The pH of the system was varied from 2 to 8, and the resulting impact on fluorescence intensity was monitored. For this purpose, 50 µL of the silver solution (0.01 M) was added to a 3 mL aqueous probe solution, and the fluorescence intensity was measured after 30 seconds. According to the results presented in Fig. 6, the optimum pH was found to be 3. Typically, pH strongly influences the fluorescence intensity of compounds containing nitrogen as nitrogen can exist in protonated or deprotonated forms. In alkaline solutions, there is competition between deprotonated form of the nitrogen ion and cations to occupy vacant probe sites. Additionally, metal hydroxide formation and silver hydroxide precipitation increase in alkaline solutions, so alkaline pH is not favorable for the study. In acidic solutions (close to neutral), as the group containing nitrogen protonates, the ability of silver to coordinate is reduced. Similarly, increasing the pH to neutral pH, protonates the nitrogen group of meta-phenylenediamine, weakening the interaction between silver and the probe [28]. So, the probe’s pH itself (pH = 3) was chosen for the rest of the studies. Figure 4 illustrates effect of pH on the response of the probe.

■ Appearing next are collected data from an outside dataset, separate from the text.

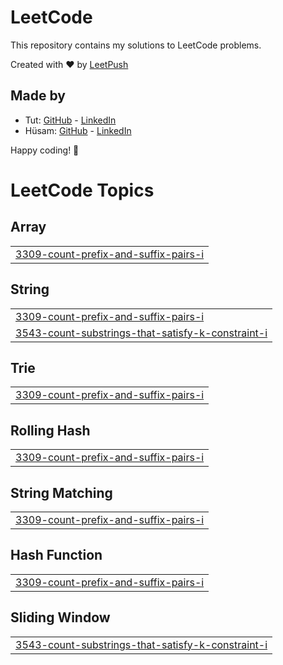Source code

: # LeetCode

This repository contains my solutions to LeetCode problems.

Created with :heart: by [LeetPush](https://github.com/husamahmud/LeetPush)

 ## Made by 
 - Tut: [GitHub](https://github.com/TutTrue) - [LinkedIn](https://www.linkedin.com/in/mahmoud-hamdy-8b6825245/)
 - Hüsam: [GitHub](https://github.com/husamahmud) - [LinkedIn](https://www.linkedin.com/in/husamahmud/)

 Happy coding! 🚀
<!---LeetCode Topics Start-->
# LeetCode Topics
## Array
|  |
| ------- |
| [3309-count-prefix-and-suffix-pairs-i](https://github.com/hiruthick371/Problem-Solving/tree/master/3309-count-prefix-and-suffix-pairs-i) |
## String
|  |
| ------- |
| [3309-count-prefix-and-suffix-pairs-i](https://github.com/hiruthick371/Problem-Solving/tree/master/3309-count-prefix-and-suffix-pairs-i) |
| [3543-count-substrings-that-satisfy-k-constraint-i](https://github.com/hiruthick371/Problem-Solving/tree/master/3543-count-substrings-that-satisfy-k-constraint-i) |
## Trie
|  |
| ------- |
| [3309-count-prefix-and-suffix-pairs-i](https://github.com/hiruthick371/Problem-Solving/tree/master/3309-count-prefix-and-suffix-pairs-i) |
## Rolling Hash
|  |
| ------- |
| [3309-count-prefix-and-suffix-pairs-i](https://github.com/hiruthick371/Problem-Solving/tree/master/3309-count-prefix-and-suffix-pairs-i) |
## String Matching
|  |
| ------- |
| [3309-count-prefix-and-suffix-pairs-i](https://github.com/hiruthick371/Problem-Solving/tree/master/3309-count-prefix-and-suffix-pairs-i) |
## Hash Function
|  |
| ------- |
| [3309-count-prefix-and-suffix-pairs-i](https://github.com/hiruthick371/Problem-Solving/tree/master/3309-count-prefix-and-suffix-pairs-i) |
## Sliding Window
|  |
| ------- |
| [3543-count-substrings-that-satisfy-k-constraint-i](https://github.com/hiruthick371/Problem-Solving/tree/master/3543-count-substrings-that-satisfy-k-constraint-i) |
<!---LeetCode Topics End-->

To determine the performance of the probe under optimized conditions, the following steps were taken: Initially, a concentrated silver solution with a concentration of 10− 4 M was added to the probe solution. A calibration curve (Fig. 5,6) was constructed by plotting the fluorescence intensity against the concentration of silver. The limit of detection (LOD) and linear range were determined by repeating the titration three times, resulting in values of 0.001 µM and 0.1-3 µM, respectively.

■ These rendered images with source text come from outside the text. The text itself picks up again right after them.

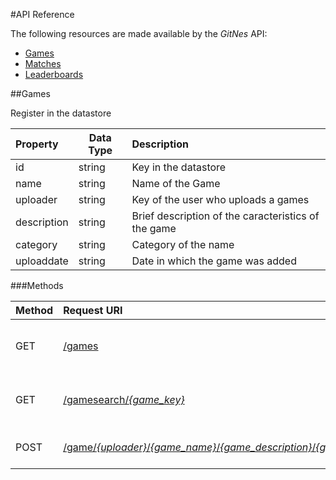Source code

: #API Reference

The following resources are made available by the *GitNes* API:

* [Games](#games)
* [Matches](#matches)
* [Leaderboards](#leaderbaords)


##Games

Register in the datastore

| Property    | Data Type | Description                                                                             |
|:------------|-----------|:----------------------------------------------------------------------------------------|
| id          | string    | Key in the datastore										        					|
| name        | string    | Name of the Game                 														|
| uploader	  | string    | Key of the user who uploads a games 													|
| description | string    | Brief description of the caracteristics  of the game                                    |
| category    | string    | Category of the name                                                                    |
| uploaddate  | string    | Date in which the game was added                            |


###Methods

| Method | Request URI                              											| Description                              |
|:-------|:-------------------------------------------------------------------------------------|:-----------------------------------------|
| GET    | [/games](#users-1)                       											| Obtains all the games in the system      |
| GET    | [/gamesearch/*{game_key}*](#users-1)           										| Obtains a specific game  with the key    |
| POST   | [/game/*{uploader}*/*{game_name}*/*{game_description}*/*{game_category}*](#usersid)  | Add a game in the system                 |
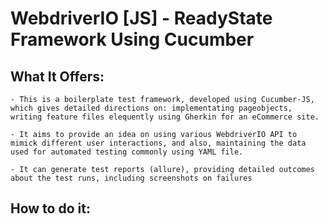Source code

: # WebdriverIO [JS] - ReadyState Framework Using Cucumber

## What It Offers:

    - This is a boilerplate test framework, developed using Cucumber-JS, which gives detailed directions on: implementating pageobjects, writing feature files elequently using Gherkin for an eCommerce site.

    - It aims to provide an idea on using various WebdriverIO API to mimick different user interactions, and also, maintaining the data used for automated testing commonly using YAML file.

    - It can generate test reports (allure), providing detailed outcomes about the test runs, including screenshots on failures

## How to do it:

3.3 Mechanism of fluorescence enhancing
The increase in fluorescence observed in this study when Ag+ ions are introduced to the probe can be attributed to the metal-enhanced fluorescence mechanism. This means that the formation of Ag nanoclusters can amplify the local incident field surrounding the probe (referred to as the "incident field of the probe [29]). It is well known that metals like Ag and Au can enhance the fluorescence of certain fluorophores [30]. Therefore, the proposed mechanism is as follows: When Ag+ ions are added to the probe solution, an oxidation-reduction reaction takes place on the surface of the probe. This reaction leads to the reduction of Ag+ to Ag0 (metal Ag) and the oxidation of the probe. The interaction between the probe and the resulting small silver nanoclusters intensifies the emission of the probe [31]. It is unclear whether the fluorescence observed is solely due to the Ag nanoclusters, as they cannot be separated from the probe. However, the Ag nanoclusters in this case are not covered by organic ligands, indicating that their fluorescence characteristics differ from those of previously reported fluorescent monolayer-protected metal clusters [32–35]. The exact mechanism responsible for the enhancement of fluorescence requires further investigation. Nonetheless, previous studies have reported the formation of metal nanoparticles or nanoclusters in situ on carbon materials, including Ag nanoclusters on Carbon nanodots [36], Ag nanoparticles on cysteine [37], palladium nanoparticles on C-nanodots [38], and Au and platinum nanoparticles on carbon nanotubes [39], among others.